Activity:
Stop after the line that contains "14 & 1.007 (0.999, 1.015) \\"; until then, restate each line of the entries word for word from the very first.

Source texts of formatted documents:
•••••
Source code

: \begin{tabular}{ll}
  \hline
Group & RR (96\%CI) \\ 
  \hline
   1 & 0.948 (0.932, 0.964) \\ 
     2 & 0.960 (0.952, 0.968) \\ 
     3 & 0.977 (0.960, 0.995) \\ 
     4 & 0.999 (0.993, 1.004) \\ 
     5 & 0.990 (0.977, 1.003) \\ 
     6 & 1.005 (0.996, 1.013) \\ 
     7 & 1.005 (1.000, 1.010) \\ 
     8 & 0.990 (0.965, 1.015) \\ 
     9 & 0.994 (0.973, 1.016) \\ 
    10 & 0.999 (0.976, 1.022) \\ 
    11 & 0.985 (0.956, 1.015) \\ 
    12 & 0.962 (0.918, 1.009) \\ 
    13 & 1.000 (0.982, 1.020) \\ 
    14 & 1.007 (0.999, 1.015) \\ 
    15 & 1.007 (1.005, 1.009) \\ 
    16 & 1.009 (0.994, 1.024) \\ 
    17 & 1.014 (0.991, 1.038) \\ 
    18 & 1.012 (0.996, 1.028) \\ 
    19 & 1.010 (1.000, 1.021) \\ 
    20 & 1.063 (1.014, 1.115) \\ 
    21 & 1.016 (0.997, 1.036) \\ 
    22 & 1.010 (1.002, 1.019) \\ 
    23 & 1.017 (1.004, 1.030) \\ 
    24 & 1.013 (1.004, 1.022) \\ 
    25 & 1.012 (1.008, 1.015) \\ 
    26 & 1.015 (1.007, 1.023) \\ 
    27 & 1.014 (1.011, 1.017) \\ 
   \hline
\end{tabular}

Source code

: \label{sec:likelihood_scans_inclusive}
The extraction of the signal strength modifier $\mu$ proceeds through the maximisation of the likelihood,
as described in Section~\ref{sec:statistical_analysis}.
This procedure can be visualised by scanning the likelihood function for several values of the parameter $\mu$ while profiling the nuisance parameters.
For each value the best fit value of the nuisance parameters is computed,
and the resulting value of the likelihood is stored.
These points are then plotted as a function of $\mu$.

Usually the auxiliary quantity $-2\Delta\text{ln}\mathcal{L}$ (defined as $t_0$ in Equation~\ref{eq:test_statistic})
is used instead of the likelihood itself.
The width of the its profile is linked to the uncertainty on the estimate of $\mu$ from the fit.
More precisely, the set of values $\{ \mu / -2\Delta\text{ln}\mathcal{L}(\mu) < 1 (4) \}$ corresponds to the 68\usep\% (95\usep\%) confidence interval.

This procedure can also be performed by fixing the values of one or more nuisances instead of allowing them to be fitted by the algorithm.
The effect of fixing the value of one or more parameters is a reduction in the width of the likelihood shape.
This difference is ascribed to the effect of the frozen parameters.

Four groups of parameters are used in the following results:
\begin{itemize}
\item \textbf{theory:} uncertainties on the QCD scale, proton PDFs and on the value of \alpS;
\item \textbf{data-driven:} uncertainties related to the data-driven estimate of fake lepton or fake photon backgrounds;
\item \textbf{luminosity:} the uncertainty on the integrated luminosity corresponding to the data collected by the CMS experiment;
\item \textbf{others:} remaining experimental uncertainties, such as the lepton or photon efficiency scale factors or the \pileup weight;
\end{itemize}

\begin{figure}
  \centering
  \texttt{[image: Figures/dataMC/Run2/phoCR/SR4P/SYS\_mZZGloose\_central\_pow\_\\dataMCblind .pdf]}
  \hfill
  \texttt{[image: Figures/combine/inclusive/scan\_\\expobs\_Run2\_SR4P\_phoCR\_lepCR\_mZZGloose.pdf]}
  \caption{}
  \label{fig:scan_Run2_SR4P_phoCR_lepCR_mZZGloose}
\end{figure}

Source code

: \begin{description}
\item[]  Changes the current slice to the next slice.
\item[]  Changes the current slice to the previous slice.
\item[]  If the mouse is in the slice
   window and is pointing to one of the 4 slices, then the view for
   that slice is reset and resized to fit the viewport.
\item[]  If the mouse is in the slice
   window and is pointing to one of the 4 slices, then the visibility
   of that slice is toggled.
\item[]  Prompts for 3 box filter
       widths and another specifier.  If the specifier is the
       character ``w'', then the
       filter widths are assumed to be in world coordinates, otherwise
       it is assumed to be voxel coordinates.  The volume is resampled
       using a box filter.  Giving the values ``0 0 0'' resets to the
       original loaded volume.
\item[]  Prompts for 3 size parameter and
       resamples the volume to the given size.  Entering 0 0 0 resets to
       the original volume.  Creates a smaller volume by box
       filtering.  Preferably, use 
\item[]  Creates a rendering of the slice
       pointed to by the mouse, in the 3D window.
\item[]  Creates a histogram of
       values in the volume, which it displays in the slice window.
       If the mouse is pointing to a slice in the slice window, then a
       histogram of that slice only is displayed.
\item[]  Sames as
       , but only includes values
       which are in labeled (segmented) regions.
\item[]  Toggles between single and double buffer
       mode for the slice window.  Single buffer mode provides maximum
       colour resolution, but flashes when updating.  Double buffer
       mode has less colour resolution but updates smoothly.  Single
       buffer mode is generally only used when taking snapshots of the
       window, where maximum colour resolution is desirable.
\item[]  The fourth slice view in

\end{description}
•••••
Reply:
Source code

: \begin{tabular}{ll}
  \hline
Group & RR (96\%CI) \\ 
  \hline
   1 & 0.948 (0.932, 0.964) \\ 
     2 & 0.960 (0.952, 0.968) \\ 
     3 & 0.977 (0.960, 0.995) \\ 
     4 & 0.999 (0.993, 1.004) \\ 
     5 & 0.990 (0.977, 1.003) \\ 
     6 & 1.005 (0.996, 1.013) \\ 
     7 & 1.005 (1.000, 1.010) \\ 
     8 & 0.990 (0.965, 1.015) \\ 
     9 & 0.994 (0.973, 1.016) \\ 
    10 & 0.999 (0.976, 1.022) \\ 
    11 & 0.985 (0.956, 1.015) \\ 
    12 & 0.962 (0.918, 1.009) \\ 
    13 & 1.000 (0.982, 1.020) \\ 
    14 & 1.007 (0.999, 1.015) \\ 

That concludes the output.